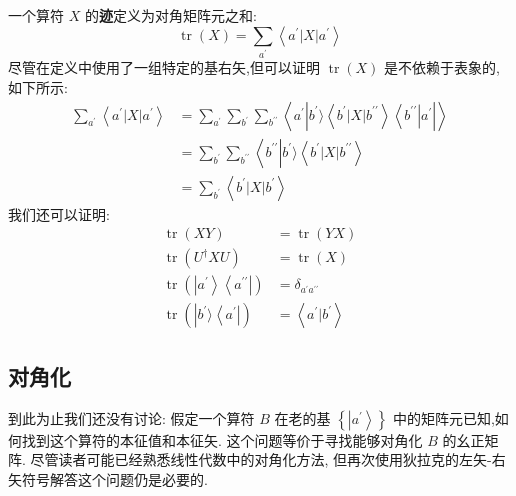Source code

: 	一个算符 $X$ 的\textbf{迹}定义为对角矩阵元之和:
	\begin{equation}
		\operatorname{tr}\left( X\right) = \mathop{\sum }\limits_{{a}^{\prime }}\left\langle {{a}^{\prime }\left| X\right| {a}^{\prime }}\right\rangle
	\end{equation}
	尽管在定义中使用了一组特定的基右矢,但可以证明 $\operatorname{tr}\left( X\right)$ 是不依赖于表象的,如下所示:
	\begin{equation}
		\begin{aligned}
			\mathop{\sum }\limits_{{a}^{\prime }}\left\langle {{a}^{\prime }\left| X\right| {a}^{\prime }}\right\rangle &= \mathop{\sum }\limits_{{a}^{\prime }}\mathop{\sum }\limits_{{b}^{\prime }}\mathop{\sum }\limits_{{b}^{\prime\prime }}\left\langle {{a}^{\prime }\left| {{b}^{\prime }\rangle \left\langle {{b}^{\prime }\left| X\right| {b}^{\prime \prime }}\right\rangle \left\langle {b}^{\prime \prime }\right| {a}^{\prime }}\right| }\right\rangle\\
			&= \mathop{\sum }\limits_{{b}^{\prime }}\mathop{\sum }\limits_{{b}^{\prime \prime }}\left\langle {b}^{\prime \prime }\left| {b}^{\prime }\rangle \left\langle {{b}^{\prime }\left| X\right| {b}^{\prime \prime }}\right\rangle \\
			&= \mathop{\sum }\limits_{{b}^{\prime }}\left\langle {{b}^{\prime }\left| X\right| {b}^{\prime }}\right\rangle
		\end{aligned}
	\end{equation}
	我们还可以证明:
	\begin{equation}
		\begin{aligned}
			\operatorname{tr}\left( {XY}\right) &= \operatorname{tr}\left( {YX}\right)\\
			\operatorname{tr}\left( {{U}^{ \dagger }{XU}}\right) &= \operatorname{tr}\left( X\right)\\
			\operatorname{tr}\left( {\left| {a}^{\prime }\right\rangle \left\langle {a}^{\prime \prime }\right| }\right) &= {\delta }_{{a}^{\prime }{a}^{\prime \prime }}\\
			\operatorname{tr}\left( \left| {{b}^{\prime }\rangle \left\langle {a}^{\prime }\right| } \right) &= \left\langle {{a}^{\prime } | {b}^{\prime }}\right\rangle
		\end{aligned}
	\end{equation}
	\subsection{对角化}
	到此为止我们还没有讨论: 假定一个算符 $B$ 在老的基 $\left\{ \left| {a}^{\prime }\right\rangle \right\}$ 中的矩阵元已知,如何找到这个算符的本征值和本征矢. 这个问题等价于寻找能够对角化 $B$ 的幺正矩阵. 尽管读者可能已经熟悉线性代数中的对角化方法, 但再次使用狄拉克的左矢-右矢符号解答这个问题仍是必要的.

- - - -

What you have to do:
In the records above, how many lines hold the string "operatorname"? Only the number should be given.

Exercise response:
6